___ Exercise data

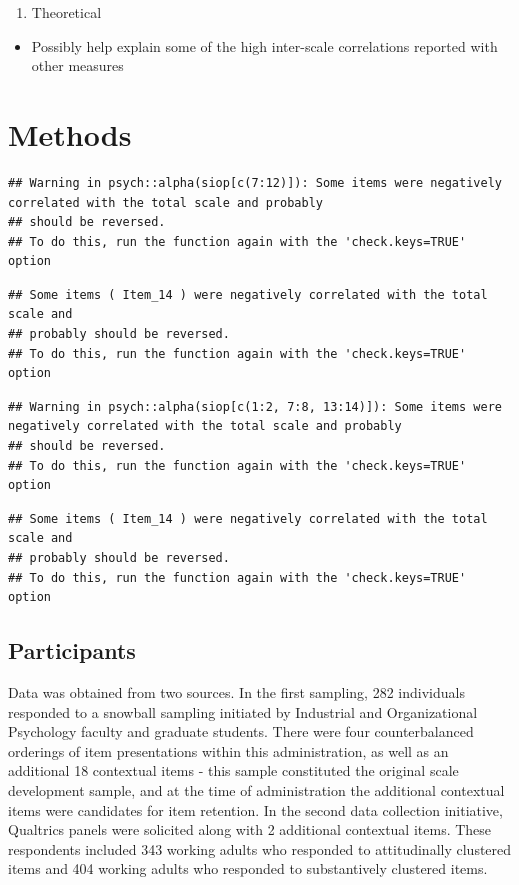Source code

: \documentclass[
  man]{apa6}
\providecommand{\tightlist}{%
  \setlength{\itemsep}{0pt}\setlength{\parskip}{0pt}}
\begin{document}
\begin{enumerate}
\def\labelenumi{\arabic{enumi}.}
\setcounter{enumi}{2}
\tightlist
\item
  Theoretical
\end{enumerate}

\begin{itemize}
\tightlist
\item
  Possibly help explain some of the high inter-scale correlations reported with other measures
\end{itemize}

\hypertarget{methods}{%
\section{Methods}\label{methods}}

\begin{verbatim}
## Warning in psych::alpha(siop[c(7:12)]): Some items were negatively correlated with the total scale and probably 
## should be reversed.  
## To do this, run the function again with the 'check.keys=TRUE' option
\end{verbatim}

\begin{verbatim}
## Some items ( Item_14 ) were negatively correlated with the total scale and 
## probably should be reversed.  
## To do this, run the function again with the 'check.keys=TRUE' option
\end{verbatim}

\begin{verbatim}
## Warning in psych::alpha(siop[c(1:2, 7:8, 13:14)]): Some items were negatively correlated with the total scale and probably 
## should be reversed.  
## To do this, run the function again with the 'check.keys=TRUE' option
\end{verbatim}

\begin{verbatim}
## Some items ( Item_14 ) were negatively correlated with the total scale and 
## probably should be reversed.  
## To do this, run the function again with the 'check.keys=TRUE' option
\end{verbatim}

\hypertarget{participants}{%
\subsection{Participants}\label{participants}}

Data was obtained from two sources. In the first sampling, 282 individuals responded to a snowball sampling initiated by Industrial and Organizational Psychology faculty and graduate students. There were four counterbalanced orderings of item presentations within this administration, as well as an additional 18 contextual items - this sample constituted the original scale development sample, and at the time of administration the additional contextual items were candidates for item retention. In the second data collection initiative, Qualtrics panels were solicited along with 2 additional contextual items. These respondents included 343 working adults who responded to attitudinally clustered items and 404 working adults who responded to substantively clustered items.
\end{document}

______
___ Exercise data

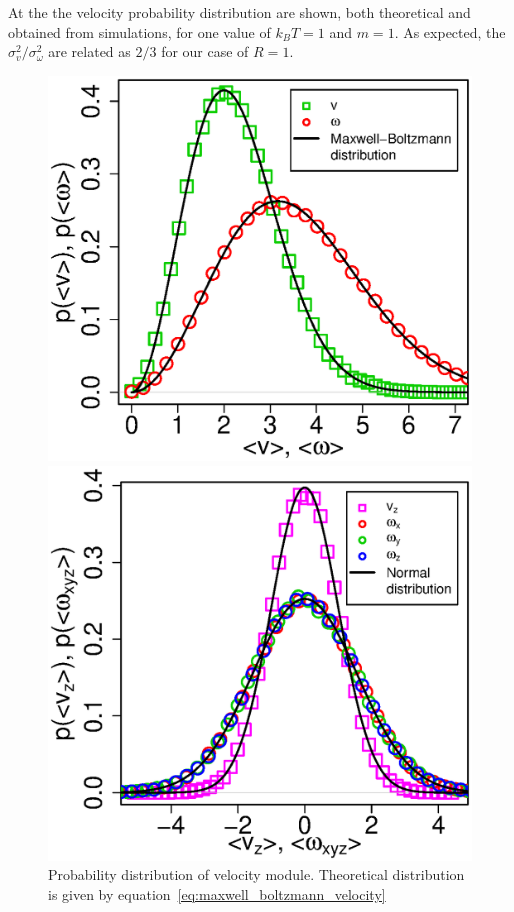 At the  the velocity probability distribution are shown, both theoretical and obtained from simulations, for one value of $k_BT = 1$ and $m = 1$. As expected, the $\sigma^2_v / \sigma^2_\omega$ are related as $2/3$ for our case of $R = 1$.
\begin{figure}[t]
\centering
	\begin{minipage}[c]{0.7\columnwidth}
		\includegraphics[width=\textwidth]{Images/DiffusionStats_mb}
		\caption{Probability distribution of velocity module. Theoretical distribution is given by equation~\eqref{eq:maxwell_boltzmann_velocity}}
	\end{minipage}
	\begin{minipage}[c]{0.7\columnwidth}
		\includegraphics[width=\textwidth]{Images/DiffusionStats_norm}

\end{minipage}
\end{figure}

______
___ Exercise data

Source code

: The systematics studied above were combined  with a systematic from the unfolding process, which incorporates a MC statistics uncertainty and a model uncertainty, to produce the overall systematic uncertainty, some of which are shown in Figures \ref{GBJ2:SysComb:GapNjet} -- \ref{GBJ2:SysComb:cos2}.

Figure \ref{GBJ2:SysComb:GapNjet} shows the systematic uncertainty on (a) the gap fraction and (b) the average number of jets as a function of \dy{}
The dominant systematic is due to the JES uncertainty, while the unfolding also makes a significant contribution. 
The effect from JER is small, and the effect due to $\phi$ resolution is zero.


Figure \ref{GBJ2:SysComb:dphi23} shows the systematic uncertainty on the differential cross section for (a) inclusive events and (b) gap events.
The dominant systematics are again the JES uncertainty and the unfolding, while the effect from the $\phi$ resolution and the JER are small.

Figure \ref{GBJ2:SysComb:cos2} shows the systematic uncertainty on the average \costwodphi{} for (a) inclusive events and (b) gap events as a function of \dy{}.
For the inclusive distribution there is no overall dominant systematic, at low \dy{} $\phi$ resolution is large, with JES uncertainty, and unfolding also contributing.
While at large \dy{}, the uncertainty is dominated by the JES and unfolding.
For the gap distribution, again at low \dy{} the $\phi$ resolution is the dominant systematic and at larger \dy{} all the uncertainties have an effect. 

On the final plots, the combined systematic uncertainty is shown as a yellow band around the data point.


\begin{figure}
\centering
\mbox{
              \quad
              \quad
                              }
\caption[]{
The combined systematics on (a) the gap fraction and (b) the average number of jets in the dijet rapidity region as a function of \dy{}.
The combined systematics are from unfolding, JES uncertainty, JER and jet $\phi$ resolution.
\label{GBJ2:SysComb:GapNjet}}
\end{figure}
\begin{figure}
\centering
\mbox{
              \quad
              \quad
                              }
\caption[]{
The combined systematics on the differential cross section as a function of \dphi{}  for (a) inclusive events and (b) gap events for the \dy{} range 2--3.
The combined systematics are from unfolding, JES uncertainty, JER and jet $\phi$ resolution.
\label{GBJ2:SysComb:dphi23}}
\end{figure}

______

◆ What is expected ◆
Show each line of the records above containing "SysComb".

◆ Result of the task ◆
: The systematics studied above were combined  with a systematic from the unfolding process, which incorporates a MC statistics uncertainty and a model uncertainty, to produce the overall systematic uncertainty, some of which are shown in Figures \ref{GBJ2:SysComb:GapNjet} -- \ref{GBJ2:SysComb:cos2}.
Figure \ref{GBJ2:SysComb:GapNjet} shows the systematic uncertainty on (a) the gap fraction and (b) the average number of jets as a function of \dy{}
Figure \ref{GBJ2:SysComb:dphi23} shows the systematic uncertainty on the differential cross section for (a) inclusive events and (b) gap events.
Figure \ref{GBJ2:SysComb:cos2} shows the systematic uncertainty on the average \costwodphi{} for (a) inclusive events and (b) gap events as a function of \dy{}.
\label{GBJ2:SysComb:GapNjet}}
\label{GBJ2:SysComb:dphi23}}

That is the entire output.